Punching the Clock
By Stephanie Francis Ward
Aug 1, 2007, 08:48 am CDT
Mayer Brown Rowe & Maw recently asked securitization associates in its New York City office to be at their desks by 10 a.m. Actually, 9:30 a.m. would be even better, says that office’s partner-in-charge, Brian Trust.
According to the request, which took the form of a memo, some partners and, surprisingly, “several associates” were concerned that their colleagues were physically absent during “normal business hours.”
Not so surprising was the reaction the memo got when it ultimately made its way to legal news Web sites and blogs. “When you stop giving us assignments at 6 p.m. that require us to be there until midnight because you’re totally disorganized, we’ll come in at 9 a.m. or whenever you want,” fumed one writer who posted on the Wall Street Journal’s blog. “Other than that, shut your trap, collect your quarterly profits and let us handle our business.”
Wrote another, “How about I show up by 9 a.m. every day, if I’m never asked to work past 9 p.m. on any day? Fair is fair, no?”
Trust, a bankruptcy attorney who represents lending syndicates, acknowledges that “if somebody works nights and weekends and needs to rest up, we fully expect that.” Yet he makes no apologies for the firm’s stand on start times.
“Clients are always best served when you have a cohesive team working together,” he says, “and you have that by having the entire team in the office, working together.”
Management at other law firms has similar thoughts.
“We have normal business hours, and we expect them to be here by 9:30 a.m.,” says Steven J. Gartner, a corporate finance partner at New York City’s Willkie Farr & Gallagher. If an associate is routinely later than that, Gartner says, he would want to know why.
“If they’re just a late riser, we’d tell them that they ought to work harder to get there,” he says. “If we have someone who strolls in around 10:30 a.m. on a regular basis, we’d have a chat with them.” Gartner didn’t elaborate on the nature of the chat, but one assumes it wouldn’t be pleasant.
THE ‘BEING SEEN’ SCENE
Paula Hinton, a litigation partner who mentors many associates at Houston’s Vinson & Elkins, says she often tells them that 99 percent of the job is showing up, preferably on time. “People need to bring home the notion that you have to be here and you have to be seen,” she says.
Needing to see associates at their desks may be generational, says R. Bruce McLean of Washington, D.C., chairman of Akin Gump Strauss Hauer & Feld.
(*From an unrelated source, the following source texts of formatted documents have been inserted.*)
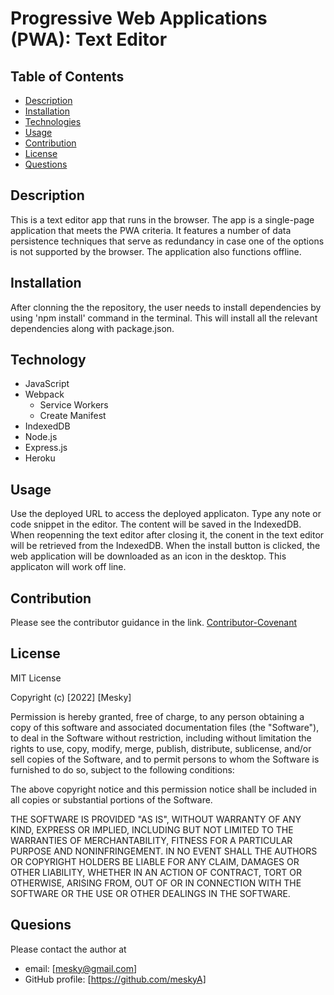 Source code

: # Progressive Web Applications (PWA): Text Editor

## Table of Contents

- [Description](#Description)
- [Installation](#installation)
- [Technologies](#technologies)
- [Usage](#usage)
- [Contribution](#contribution)
- [License](#license)
- [Questions](#questions)

## Description

This is a text editor app that runs in the browser. The app is a single-page application that meets the PWA criteria.  It features a number of data persistence techniques that serve as redundancy in case one of the options is not supported by the browser. The application also functions offline.

## Installation
After clonning the the repository, the user needs to install dependencies by using 'npm install' command in the terminal. This will install all the relevant dependencies along with package.json.

## Technology

- JavaScript
- Webpack
    - Service Workers
    -  Create Manifest
- IndexedDB
- Node.js
- Express.js
- Heroku

## Usage

Use the deployed URL to access the deployed applicaton. Type any note or code snippet in the editor. The content will be saved in the IndexedDB. When reopenning the text editor after closing it, the conent in the text editor will be retrieved from the IndexedDB. When the install button is clicked, the web application will be downloaded as an icon in the desktop. This applicaton will work off line.


## Contribution

Please see the contributor guidance in the link.
[Contributor-Covenant](https://www.contributor-covenant.org)

## License

MIT License

Copyright (c) [2022] [Mesky]

Permission is hereby granted, free of charge, to any person obtaining a copy
of this software and associated documentation files (the "Software"), to deal
in the Software without restriction, including without limitation the rights
to use, copy, modify, merge, publish, distribute, sublicense, and/or sell
copies of the Software, and to permit persons to whom the Software is
furnished to do so, subject to the following conditions:

The above copyright notice and this permission notice shall be included in all
copies or substantial portions of the Software.

THE SOFTWARE IS PROVIDED "AS IS", WITHOUT WARRANTY OF ANY KIND, EXPRESS OR
IMPLIED, INCLUDING BUT NOT LIMITED TO THE WARRANTIES OF MERCHANTABILITY,
FITNESS FOR A PARTICULAR PURPOSE AND NONINFRINGEMENT. IN NO EVENT SHALL THE
AUTHORS OR COPYRIGHT HOLDERS BE LIABLE FOR ANY CLAIM, DAMAGES OR OTHER
LIABILITY, WHETHER IN AN ACTION OF CONTRACT, TORT OR OTHERWISE, ARISING FROM,
OUT OF OR IN CONNECTION WITH THE SOFTWARE OR THE USE OR OTHER DEALINGS IN THE
SOFTWARE.

## Quesions

Please contact the author at 
- email: [mesky@gmail.com]
- GitHub profile: [https://github.com/meskyA]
When he sees empty offices, he wonders whether the firm has enough work, and he suspects that other lawyers his age have similar thoughts.
But he understands that many associates also work from home, and he says he wouldn’t care if an associate routinely came to work around 11:30 a.m.—providing that person got his or her work done.
“There’s not a high correlation between how much time you spend in the office and how well you perform,” McLean adds. “We probably have some people who are in the office a lot who don’t perform so well.”
Other firms may be coming around to McLean’s views. Steven C. Krane, a commercial litigation partner at New York City’s Proskauer Rose, says he doesn’t care when his associates arrive, as long as they do their work.
Indeed, Krane himself is not even in the office one or two days a week because he sometimes telecommutes. Other partners do get a certain comfort level from seeing associates at their desks, he says, but that could eventually change.
“It may take 20 or 30 years, but at some point we may not have large groupings of lawyers in center city locations,” Krane says. “And it won’t be necessary for firms like mine to have 13 floors in an office tower.”